Wodiska served as vice president of the state Board of Education as an appointee of then-Gov. Bob McDonnell, a Republican, and also served three terms on the Falls Church City School Board.
Lab schools are Gov. Glenn Youngkin’s signature school choice initiative. They are partnerships between universities, school divisions and sometimes businesses that provide nonreligious education to K-12 students. They are open to the public and do not charge tuition.
Similar to charter schools, they can set their own budgets and curricula. Although lab schools receive public funding, they are expected to be financially self-sufficient within a few years.

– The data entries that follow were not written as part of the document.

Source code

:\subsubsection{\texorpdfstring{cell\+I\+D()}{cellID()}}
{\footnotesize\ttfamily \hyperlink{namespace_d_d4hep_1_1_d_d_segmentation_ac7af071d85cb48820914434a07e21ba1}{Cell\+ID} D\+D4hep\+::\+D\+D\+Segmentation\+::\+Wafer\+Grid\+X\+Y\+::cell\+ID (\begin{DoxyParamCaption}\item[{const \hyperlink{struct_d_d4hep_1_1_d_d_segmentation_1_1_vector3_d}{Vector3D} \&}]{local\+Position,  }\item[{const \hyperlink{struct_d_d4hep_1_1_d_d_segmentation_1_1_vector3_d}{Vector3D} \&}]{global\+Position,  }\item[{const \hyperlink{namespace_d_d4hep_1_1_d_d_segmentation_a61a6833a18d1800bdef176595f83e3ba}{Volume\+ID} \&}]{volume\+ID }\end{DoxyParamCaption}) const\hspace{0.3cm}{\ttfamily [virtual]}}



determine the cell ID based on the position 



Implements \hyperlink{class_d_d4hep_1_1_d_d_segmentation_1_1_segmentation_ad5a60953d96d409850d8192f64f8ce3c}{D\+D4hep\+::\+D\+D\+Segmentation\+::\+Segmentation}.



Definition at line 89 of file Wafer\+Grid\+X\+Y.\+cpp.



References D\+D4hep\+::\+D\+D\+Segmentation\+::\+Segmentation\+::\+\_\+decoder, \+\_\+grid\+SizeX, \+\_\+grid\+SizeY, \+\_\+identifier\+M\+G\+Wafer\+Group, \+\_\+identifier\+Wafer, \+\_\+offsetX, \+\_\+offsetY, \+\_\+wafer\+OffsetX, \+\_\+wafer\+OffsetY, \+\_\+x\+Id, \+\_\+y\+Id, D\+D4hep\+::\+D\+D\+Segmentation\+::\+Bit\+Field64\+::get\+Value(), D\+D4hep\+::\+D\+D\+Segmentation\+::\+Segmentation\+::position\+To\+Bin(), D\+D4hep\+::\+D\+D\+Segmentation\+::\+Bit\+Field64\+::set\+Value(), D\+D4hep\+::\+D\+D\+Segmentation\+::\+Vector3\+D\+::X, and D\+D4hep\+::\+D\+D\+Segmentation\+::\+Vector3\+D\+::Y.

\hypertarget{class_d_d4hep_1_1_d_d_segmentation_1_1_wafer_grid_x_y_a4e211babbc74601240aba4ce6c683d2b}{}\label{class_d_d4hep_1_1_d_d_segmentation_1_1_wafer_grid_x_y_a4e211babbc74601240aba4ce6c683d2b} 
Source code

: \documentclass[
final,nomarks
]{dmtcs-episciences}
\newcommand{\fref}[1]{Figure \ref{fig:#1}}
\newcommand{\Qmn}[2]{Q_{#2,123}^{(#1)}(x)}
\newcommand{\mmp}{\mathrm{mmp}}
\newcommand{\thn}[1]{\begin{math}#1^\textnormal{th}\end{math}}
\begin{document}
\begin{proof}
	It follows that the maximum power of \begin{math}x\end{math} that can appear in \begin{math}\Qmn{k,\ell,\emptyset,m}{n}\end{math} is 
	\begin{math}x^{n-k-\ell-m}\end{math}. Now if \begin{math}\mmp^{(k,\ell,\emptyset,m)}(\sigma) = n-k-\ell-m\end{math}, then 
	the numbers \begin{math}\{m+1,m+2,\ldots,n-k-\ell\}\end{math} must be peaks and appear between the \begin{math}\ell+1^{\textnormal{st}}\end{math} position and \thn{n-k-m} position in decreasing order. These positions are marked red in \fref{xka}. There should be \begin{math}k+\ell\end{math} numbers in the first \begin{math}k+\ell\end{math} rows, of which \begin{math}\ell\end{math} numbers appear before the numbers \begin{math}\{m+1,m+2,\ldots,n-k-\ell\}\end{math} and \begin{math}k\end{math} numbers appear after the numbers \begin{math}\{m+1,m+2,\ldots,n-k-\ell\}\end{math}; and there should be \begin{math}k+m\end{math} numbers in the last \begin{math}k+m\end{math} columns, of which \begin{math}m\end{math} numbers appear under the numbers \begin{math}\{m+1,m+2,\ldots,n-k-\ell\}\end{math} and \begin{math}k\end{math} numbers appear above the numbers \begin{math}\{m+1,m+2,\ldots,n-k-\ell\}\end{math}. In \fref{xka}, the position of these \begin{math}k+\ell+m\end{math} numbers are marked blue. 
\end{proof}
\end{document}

Youngkin proposed an additional $60 million for lab schools. The General Assembly’s budget agreement did not include that proposal, and the legislature reallocated to the state’s general fund $85.1 million of unused lab school funding from the original $100 million allocation in 2022.
Legislators will return to Richmond on Wednesday to take up the governor’s 153 vetoes and his proposed amendments to 116 bills — most notably the budget. Youngkin is seeking to restore the $85 million in lab school funding.

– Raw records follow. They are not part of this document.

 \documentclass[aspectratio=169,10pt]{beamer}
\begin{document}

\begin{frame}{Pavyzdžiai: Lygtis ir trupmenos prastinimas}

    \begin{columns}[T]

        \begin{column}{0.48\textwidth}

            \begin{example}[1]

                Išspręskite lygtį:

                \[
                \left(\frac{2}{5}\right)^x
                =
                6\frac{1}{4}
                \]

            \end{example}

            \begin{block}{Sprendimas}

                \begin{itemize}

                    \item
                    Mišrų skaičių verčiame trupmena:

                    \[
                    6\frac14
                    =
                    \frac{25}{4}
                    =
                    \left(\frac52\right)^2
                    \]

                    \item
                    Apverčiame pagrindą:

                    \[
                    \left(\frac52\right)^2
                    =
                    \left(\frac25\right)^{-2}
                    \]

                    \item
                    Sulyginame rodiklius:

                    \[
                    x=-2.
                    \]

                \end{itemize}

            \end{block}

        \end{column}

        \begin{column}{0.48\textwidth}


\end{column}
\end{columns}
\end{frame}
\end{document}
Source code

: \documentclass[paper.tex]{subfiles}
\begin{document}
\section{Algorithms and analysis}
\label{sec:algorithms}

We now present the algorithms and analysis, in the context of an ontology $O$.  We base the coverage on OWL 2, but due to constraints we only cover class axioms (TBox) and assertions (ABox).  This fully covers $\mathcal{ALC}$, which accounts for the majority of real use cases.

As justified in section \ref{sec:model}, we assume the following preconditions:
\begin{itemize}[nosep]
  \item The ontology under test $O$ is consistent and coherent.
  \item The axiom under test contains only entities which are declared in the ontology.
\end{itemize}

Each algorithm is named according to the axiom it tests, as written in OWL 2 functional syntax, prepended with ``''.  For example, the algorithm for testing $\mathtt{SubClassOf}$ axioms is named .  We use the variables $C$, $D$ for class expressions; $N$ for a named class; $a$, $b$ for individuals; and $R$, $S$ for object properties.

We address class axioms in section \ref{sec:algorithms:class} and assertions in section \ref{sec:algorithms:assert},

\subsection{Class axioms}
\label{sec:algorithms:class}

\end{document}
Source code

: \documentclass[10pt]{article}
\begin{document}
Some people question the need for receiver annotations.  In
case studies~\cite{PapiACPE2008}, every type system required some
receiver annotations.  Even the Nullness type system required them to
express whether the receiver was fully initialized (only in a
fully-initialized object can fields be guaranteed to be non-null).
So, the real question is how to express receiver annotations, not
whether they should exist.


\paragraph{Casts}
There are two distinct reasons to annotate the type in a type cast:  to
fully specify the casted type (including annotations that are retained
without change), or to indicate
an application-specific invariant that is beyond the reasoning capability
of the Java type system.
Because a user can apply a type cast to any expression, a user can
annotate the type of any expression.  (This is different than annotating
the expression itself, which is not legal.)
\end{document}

Committee members Bill Hansen and Andy Rotherham, who both serve on the state Board of Education, pushed for the change and said it is about streamlining the process and maximizing efficiency while maintaining quality.
“The board felt it important to establish this committee to help bring in outside public expertise, which we have on this committee with the three non-state (Board of Education) members and as well as the process and the openness that we’ve been running throughout this process,” Hansen said. “I think if anything, we have had a double, triple, quadruple measure of accountability and oversight and ensuring a quality outcome.”

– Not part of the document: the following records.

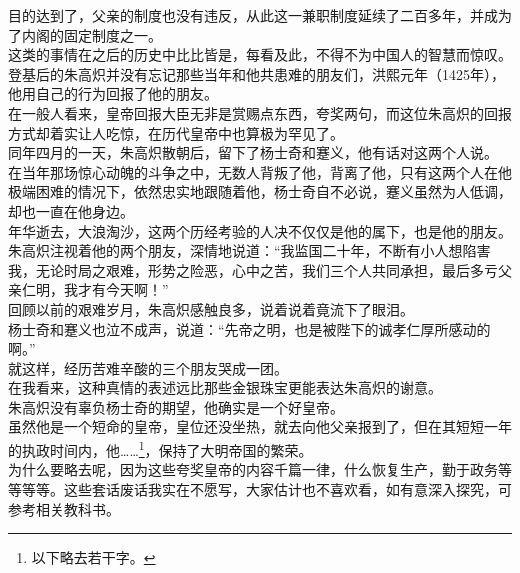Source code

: \begin{multicols}{\theparacolNo}
目的达到了，父亲的制度也没有违反，从此这一兼职制度延续了二百多年，并成为了内阁的固定制度之一。\\

这类的事情在之后的历史中比比皆是，每看及此，不得不为中国人的智慧而惊叹。\\

登基后的朱高炽并没有忘记那些当年和他共患难的朋友们，洪熙元年（1425年），他用自己的行为回报了他的朋友。\\

在一般人看来，皇帝回报大臣无非是赏赐点东西，夸奖两句，而这位朱高炽的回报方式却着实让人吃惊，在历代皇帝中也算极为罕见了。\\

同年四月的一天，朱高炽散朝后，留下了杨士奇和蹇义，他有话对这两个人说。\\

在当年那场惊心动魄的斗争之中，无数人背叛了他，背离了他，只有这两个人在他极端困难的情况下，依然忠实地跟随着他，杨士奇自不必说，蹇义虽然为人低调，却也一直在他身边。\\

年华逝去，大浪淘沙，这两个历经考验的人决不仅仅是他的属下，也是他的朋友。\\

朱高炽注视着他的两个朋友，深情地说道：“我监国二十年，不断有小人想陷害我，无论时局之艰难，形势之险恶，心中之苦，我们三个人共同承担，最后多亏父亲仁明，我才有今天啊！”\\

回顾以前的艰难岁月，朱高炽感触良多，说着说着竟流下了眼泪。\\

杨士奇和蹇义也泣不成声，说道：“先帝之明，也是被陛下的诚孝仁厚所感动的啊。”\\

就这样，经历苦难辛酸的三个朋友哭成一团。\\

在我看来，这种真情的表述远比那些金银珠宝更能表达朱高炽的谢意。\\

朱高炽没有辜负杨士奇的期望，他确实是一个好皇帝。\\

虽然他是一个短命的皇帝，皇位还没坐热，就去向他父亲报到了，但在其短短一年的执政时间内，他……\footnote{以下略去若干字。}，保持了大明帝国的繁荣。\\

为什么要略去呢，因为这些夸奖皇帝的内容千篇一律，什么恢复生产，勤于政务等等等等。这些套话废话我实在不愿写，大家估计也不喜欢看，如有意深入探究，可参考相关教科书。\\


\end{multicols}
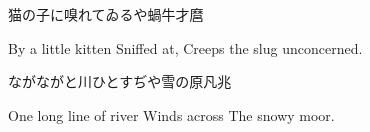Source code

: \begin{haiku}
    {\FH 猫の子に嗅れてゐるや蝸牛}\hfill{\FH 才麿}

    \vin{} By a little kitten
    \vin{} \vin{} Sniffed at,
    \vin{} \vin{} \vin{} Creeps the slug unconcerned.
\end{haiku}

\begin{haiku}
    {\FH ながながと川ひとすぢや雪の原}\hfill{\FH 凡兆}

    \vin{} One long line of river
    \vin{} \vin{} Winds across
    \vin{} \vin{} \vin{} The snowy moor.
\end{haiku}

Wodiska noted that the recommendation to waive a second review was added to the agenda at the last minute. Board members received the agenda item a few hours before the start of the meeting, and it was not uploaded online for the public until after the meeting had begun.
“I believe that we have a responsibility to run a quality process and not providing information in a timely manner to the committee members, as well as to the public, jeopardizes the ability to have that deliberative review process,” Wodiska said.
“As a local school board member and prior member of the state Board of Education, it was ingrained in me that a quality process equals a quality outcome,” Wodiska said. “Paramount in that is the public engagements, the public’s opportunity to review materials, to have opportunity to deliberate. As evidenced here by the agenda today, I think that we have work to be done to ensure that we are truly having the discipline of process.”
Vice Chair Pam Moran, who said she did not want to vote no, proposed adding an “asterisk” on the recommendation that would allow the committee to send an application back to the state education department for a second review.
Other board members did not bite on her idea, and Moran ultimately voted no on the recommendation to eliminate second review.